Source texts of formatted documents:
· · · ·

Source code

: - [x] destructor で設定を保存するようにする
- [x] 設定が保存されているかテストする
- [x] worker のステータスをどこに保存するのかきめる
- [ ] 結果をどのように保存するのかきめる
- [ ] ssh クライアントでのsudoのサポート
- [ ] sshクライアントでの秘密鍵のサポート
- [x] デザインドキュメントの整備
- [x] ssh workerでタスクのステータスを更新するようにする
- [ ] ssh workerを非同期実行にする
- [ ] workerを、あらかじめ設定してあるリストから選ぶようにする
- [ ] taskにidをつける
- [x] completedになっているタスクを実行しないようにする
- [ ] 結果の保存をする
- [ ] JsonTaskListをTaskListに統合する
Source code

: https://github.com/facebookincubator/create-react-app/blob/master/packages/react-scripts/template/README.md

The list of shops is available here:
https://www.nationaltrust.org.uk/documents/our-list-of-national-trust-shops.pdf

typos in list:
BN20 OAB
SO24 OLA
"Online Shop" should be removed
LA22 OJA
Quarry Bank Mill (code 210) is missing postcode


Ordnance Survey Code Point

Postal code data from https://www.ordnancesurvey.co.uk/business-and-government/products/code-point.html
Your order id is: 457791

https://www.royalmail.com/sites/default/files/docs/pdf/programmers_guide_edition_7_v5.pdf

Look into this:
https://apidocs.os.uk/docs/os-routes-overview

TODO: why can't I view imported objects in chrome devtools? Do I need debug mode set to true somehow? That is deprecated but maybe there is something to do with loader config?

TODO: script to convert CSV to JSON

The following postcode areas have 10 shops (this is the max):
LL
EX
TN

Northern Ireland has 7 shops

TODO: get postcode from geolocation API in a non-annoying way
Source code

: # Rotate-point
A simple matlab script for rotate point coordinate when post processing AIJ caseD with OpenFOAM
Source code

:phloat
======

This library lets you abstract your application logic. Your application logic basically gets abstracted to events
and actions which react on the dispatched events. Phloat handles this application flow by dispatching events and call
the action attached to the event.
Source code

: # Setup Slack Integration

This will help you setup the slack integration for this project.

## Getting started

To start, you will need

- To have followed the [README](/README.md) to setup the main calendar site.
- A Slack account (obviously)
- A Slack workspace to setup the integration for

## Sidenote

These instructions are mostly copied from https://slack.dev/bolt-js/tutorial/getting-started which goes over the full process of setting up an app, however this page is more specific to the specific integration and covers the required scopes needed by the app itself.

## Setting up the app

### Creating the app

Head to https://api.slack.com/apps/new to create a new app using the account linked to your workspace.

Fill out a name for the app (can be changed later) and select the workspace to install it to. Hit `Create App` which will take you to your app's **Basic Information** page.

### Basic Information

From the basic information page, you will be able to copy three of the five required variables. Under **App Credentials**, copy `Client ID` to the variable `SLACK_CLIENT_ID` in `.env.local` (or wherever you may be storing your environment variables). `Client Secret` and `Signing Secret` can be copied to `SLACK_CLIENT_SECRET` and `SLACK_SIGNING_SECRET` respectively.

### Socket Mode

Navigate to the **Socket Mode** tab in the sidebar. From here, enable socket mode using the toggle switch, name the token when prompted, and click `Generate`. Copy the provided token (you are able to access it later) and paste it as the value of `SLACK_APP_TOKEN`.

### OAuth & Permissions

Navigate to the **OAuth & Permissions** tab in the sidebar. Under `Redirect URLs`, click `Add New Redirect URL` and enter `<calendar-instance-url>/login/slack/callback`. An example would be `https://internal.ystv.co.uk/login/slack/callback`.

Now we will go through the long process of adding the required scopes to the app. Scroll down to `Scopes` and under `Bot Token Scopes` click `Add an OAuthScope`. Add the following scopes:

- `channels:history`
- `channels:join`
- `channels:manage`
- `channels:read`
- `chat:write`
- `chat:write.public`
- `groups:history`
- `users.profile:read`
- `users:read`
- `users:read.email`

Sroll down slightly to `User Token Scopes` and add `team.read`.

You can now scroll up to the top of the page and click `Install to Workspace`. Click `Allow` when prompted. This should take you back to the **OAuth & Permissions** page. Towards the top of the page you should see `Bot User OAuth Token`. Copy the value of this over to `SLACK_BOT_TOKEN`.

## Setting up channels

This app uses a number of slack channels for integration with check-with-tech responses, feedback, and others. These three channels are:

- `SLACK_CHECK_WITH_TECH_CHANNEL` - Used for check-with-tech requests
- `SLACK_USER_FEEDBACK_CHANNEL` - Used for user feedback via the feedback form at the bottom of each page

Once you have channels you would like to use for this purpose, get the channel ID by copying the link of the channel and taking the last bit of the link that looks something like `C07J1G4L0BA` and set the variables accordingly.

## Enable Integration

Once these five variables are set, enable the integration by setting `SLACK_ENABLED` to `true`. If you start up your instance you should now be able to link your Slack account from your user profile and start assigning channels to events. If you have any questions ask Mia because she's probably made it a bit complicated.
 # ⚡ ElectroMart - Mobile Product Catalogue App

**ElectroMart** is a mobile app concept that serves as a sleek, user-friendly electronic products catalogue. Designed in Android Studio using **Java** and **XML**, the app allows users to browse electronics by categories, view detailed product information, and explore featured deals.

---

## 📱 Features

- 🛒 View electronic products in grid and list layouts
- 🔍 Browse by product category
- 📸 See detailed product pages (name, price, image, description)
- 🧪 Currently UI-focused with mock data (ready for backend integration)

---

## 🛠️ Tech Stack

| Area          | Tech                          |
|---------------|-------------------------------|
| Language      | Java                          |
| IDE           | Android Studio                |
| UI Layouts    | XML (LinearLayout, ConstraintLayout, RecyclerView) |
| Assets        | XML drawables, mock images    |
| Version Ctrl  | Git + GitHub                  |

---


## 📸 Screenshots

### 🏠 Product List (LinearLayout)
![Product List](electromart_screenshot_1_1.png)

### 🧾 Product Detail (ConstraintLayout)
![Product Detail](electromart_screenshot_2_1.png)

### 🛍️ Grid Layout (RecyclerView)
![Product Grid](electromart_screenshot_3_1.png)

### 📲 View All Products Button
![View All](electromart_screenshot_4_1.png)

· · · ·

WHAT IS REQUIRED:
Out of the entries above, write out only the lines between the line holding "A simple matlab" and the line holding "This library lets", inclusive, each exactly as given.

ANSWER TO THIS PROBLEM:
A simple matlab script for rotate point coordinate when post processing AIJ caseD with OpenFOAM
Source code

:phloat
======

This library lets you abstract your application logic. Your application logic basically gets abstracted to events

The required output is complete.